Challenges in gay couples can be about sex, money, career, age/income/cultural differences, time management, and how to share household responsibilities, especially when it’s a home you share, whether it’s an apartment/flat, condo, house, loft, or ranch. Challenges can emerge at any time in the relationship, and I’ve come to learn that some problems/challenges are associated with, or coincide, with different developmental points in the relationship, from the early, to middle, to longer-term stages. Gay male relationships tend to follow remarkably consistent and predictable stages from the time the partners meet.
Early Dating Phase
Early dating is mainly about “who is this guy?” and gathering “data” on each other, as well as responding to what you learn about the other person emotionally, physically, and socially. The longer you’re together, the more you get an idea of how that person balances their personal self versus their professional self, and about their personal habits and ways of living. Trust is cultivated between the partners, and behaviors and reactions get more predictable. Dating becomes less of an “event” each time, and more of a way of life of intermingling daily/weekly together. You learn about each other in terms of how you relate to your respective housing, work routines (schedule and commuting), personal care habits (gym, yoga, diet, medical care) and how that coordinates with your partner’s corresponding daily routines.
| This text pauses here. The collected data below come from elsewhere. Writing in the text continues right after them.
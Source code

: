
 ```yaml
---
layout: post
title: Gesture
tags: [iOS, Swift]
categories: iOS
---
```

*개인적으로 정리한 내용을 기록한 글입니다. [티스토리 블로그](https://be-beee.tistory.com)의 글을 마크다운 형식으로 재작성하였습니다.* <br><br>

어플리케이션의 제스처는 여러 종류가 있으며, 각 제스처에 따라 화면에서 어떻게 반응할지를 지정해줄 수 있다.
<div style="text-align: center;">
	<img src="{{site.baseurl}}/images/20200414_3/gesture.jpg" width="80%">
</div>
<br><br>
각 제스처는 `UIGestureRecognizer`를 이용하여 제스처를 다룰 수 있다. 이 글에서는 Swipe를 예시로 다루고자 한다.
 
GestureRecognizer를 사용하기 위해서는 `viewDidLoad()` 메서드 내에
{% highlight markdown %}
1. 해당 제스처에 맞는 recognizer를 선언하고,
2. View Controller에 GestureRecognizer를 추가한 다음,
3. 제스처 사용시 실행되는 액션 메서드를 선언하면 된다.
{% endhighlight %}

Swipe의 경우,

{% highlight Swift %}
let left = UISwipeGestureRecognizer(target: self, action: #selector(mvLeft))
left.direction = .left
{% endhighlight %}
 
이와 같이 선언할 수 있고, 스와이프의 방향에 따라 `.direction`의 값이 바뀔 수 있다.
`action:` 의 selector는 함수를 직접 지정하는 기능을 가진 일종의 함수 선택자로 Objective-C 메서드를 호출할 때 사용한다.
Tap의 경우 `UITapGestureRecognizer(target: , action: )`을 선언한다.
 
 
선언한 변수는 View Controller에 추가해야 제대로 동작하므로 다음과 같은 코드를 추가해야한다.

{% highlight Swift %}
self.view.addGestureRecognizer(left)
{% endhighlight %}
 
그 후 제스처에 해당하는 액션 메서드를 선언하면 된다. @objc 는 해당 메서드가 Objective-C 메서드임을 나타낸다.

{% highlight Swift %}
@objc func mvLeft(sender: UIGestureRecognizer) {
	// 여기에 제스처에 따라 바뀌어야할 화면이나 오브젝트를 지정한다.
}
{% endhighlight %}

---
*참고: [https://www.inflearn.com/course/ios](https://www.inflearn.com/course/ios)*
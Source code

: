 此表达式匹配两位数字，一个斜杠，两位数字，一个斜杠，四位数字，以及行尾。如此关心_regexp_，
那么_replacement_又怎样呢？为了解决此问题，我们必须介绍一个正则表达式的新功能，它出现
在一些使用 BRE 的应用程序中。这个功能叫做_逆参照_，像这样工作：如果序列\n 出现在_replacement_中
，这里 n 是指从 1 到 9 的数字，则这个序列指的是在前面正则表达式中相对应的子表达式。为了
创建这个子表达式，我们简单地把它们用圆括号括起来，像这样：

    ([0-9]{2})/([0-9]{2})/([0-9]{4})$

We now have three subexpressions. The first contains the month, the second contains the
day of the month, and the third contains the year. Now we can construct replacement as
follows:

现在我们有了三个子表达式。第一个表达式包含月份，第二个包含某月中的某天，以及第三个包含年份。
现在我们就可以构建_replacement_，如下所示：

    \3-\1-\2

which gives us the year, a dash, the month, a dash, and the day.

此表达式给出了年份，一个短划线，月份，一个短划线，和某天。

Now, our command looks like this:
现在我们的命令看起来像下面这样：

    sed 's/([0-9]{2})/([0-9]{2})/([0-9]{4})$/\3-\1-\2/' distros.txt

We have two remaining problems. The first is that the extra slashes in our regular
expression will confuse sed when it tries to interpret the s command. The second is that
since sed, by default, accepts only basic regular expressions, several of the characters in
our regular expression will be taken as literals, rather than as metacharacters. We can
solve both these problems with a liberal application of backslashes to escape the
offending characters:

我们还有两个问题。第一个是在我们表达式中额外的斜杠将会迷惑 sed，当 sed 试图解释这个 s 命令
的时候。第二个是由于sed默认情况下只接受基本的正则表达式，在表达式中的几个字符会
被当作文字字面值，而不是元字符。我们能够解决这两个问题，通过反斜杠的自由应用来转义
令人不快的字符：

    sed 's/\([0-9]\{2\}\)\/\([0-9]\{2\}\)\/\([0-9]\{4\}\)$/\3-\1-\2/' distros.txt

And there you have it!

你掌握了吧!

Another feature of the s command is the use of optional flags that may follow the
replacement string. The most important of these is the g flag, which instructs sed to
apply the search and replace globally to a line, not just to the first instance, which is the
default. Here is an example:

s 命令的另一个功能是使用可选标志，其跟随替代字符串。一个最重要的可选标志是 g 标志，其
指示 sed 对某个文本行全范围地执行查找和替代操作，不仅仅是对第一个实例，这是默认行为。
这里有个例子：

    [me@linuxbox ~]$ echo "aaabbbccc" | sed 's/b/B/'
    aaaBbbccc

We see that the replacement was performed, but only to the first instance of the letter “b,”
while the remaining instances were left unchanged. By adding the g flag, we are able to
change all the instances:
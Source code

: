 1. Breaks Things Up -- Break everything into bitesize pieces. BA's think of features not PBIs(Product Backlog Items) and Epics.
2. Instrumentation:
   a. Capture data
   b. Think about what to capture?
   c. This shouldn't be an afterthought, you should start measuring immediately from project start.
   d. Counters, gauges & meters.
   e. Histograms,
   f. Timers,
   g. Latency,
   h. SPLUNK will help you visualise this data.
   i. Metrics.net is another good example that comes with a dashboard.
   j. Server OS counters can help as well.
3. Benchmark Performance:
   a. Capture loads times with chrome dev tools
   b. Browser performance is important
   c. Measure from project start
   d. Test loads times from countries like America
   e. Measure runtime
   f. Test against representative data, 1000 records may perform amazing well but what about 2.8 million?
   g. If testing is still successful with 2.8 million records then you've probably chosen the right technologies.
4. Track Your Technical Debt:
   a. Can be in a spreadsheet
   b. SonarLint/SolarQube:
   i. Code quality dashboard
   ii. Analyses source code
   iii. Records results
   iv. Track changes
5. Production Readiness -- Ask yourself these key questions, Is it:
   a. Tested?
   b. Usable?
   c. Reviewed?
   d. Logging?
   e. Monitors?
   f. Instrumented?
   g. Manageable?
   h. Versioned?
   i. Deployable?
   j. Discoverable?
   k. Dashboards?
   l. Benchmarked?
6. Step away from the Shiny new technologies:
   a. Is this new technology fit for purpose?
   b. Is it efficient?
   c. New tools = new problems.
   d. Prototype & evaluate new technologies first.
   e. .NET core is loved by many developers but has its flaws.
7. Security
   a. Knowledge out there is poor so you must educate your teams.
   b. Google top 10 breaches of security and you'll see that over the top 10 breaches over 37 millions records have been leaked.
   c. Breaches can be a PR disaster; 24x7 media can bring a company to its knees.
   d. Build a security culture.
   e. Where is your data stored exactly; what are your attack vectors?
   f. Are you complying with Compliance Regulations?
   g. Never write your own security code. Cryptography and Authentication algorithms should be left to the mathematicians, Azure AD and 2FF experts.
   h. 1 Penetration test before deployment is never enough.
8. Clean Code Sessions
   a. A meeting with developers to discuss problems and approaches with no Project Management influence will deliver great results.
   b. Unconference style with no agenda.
Eventually, the level of mutual commitment builds from “just dating” or “boyfriends” to living more like a domestic couple, and merging in your minds from a strictly “I” philosophy to a “we” philosophy, feeling like part of what I call a “two-person family unit,” which I believe gay men are, even without children (or even pets)!
Getting to the point where you see yourselves as a “two-person unit” just takes time. This can vary from a short time to a long time, but it’s feeling or a sense that you’re ready to start seeing each other this way, which takes the gradual building of trust, and the resolution of certain anxieties each partner might have about the growing sense of commitment.
The development of the relationship often leads to a break from a previous way of being (with parents, at college, single living) to cohabitation (living together). Living together (with or without marriage) can be seen as a sequential, developmental manifestation of increasing trust, intimacy, and bonding in a relationship, and in a sense, some “melding” of two lives into one comprehensive domestic/home life together, and yet for gay men especially, the bonding must also preserve some independence and autonomy, which is a very classic male characteristic, both straight and gay (and others).
Early Cohabitation
However, when two gay men in a relatively new relationship find themselves moving in together before this trust has been allowed to be cultivated can feel like the developmental stages are taking place out of their naturally-occurring social order. It rushes the process in a way that can be jarring and then demands some kinds of backwards adjustment.
The reasons that gay men might combine their domiciles early in a relationship can be responding to pressures about having to make a decision about where to live when the terms of a rental lease come up, to leave an unsafe home, to leave an impractical home (such as for a new job that results in a longer commute), having a financial hardship that makes “pooling resources” with the new boyfriend seem to “make sense,” to escape conflict with roommates, and career developmental issues (going back to school for a graduate program or to finish college).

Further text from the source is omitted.